• _WHAT TO WORK ON_: Search the data for the word "String". Reproduce every line where it is found.

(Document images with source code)
[Start of section]

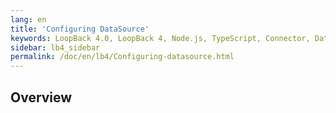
 ```yaml
---
lang: en
title: 'Configuring DataSource'
keywords: LoopBack 4.0, LoopBack 4, Node.js, TypeScript, Connector, Datasource
sidebar: lb4_sidebar
permalink: /doc/en/lb4/Configuring-datasource.html
---
```


## Overview

<!-- TODO

- how to configure the connector ( what properties the connector configuration
  might take
- how type maps ⚠️ should finish task https://github.com/strongloop/loopback-next/issues/5063
  - to database (Database Migration), e.g String -> Varchar, Boolean -> Tinyint
  - from database (Discovery), e.g Bigint -> int, Text -> String
- how to customize table/column names
- how to discover/migration tables/models
- list connector specific topics, e.g transaction, objectId, and read should check the corresponding connector pages.
- add links to connector reference

 -->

[End of section]

• _EXERCISE RESULT_:
  - to database (Database Migration), e.g String -> Varchar, Boolean -> Tinyint
  - from database (Discovery), e.g Bigint -> int, Text -> String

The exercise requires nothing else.